Im Zusammenhang mit dem spektakulären Einbruch in eine Bankfiliale im Hamburger Stadtteil Hamm steht nun ein Gerichtsverfahren bevor: Die Staatsanwaltschaft hat gegen fünf Männer Anklage erhoben. Der Überfall, der sich über die Tiefgarage des Gebäudes ereignete, hatte im vergangenen Jahr für Schlagzeilen gesorgt. Die mutmaßlichen Täter drangen nach bisherigen Ermittlungsstand in den Tresorbereich ein und knackten zahlreiche Schließfächer, bevor sie in einem dunklen SUV flüchteten.
Den Angaben der Behörden zufolge sieht die Staatsanwaltschaft den Tatverdacht als hinreichend belegt an. Den Beschuldigten wird schwerer Bandendiebstahl zur Last gelegt.
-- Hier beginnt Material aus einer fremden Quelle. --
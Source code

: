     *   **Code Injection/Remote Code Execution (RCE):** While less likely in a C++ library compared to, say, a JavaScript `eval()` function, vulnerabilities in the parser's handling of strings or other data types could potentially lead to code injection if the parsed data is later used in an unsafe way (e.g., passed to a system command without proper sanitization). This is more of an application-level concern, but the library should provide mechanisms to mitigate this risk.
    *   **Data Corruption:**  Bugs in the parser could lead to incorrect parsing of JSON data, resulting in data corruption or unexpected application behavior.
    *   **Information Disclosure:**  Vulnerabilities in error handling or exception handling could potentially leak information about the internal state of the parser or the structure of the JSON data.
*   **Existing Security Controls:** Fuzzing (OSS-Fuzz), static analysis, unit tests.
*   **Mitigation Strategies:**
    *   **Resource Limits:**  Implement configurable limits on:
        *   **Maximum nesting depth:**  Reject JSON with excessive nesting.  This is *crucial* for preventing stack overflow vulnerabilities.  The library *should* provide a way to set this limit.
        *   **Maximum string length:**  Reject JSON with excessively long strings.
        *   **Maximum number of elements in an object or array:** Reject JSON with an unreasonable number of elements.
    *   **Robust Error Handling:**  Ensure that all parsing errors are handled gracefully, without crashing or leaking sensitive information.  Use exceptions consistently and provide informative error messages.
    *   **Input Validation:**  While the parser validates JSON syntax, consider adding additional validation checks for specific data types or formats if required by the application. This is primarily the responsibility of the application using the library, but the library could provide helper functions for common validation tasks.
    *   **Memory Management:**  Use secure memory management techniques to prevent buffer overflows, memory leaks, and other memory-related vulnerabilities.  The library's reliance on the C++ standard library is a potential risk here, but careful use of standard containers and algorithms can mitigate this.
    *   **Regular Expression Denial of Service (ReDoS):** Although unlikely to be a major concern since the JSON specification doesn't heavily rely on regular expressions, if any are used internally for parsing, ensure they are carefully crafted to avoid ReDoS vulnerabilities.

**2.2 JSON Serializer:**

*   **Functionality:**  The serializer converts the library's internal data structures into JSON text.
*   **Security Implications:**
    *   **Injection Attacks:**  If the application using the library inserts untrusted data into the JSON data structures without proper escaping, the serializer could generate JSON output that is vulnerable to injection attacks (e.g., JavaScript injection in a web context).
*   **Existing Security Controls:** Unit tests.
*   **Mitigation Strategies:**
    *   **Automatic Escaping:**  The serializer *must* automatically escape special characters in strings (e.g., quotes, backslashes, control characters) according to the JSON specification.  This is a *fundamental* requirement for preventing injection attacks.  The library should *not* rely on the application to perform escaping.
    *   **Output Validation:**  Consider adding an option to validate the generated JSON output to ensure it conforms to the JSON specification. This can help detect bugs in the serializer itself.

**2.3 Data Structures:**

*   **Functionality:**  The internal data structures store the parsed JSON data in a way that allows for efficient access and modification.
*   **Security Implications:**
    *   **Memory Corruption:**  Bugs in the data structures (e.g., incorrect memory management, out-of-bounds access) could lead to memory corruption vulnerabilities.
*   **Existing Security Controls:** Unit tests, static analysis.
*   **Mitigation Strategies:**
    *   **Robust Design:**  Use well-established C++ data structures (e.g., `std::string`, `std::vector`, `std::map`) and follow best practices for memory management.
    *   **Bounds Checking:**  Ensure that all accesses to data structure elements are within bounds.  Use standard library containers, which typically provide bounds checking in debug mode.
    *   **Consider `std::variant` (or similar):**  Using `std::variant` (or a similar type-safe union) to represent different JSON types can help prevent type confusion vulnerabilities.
Die Ermittlungen hatten monatelang gedauert und reichten bis über die Landesgrenzen hinaus. Zeugenaussagen, Videoüberwachungsmaterial und Spurenbeweise führten letztlich zu den fünf Tatverdächtigen.
Der Bankraub in Hamburg-Hamm gilt als besonders raffiniert geplant. Die Täter nutzten vermutlich Insiderkenntnisse, um sich Zugang über die Tiefgarage zu verschaffen – ein klassisches Schwachstellenszenario, das nun auch andere Banken in der Stadt zu erhöhter Sicherheit veranlasst hat. Die Polizei betont, dass die Beute bisher nur teilweise sichergestellt werden konnte.
Das Verfahren wird in den kommenden Monaten vor dem Hamburger Landgericht erwartet. Die Justizbehörden rechnen mit einem öffentlichkeitswirksamen Prozess, da das Verbrechen nicht nur durch die kriminelle Cleverness, sondern auch durch die dramatische Fluchtszene Aufmerksamkeit erregte. Die weiteren Ermittlungen laufen parallel, um mögliche Hintermänner oder Komplizen auszuschließen.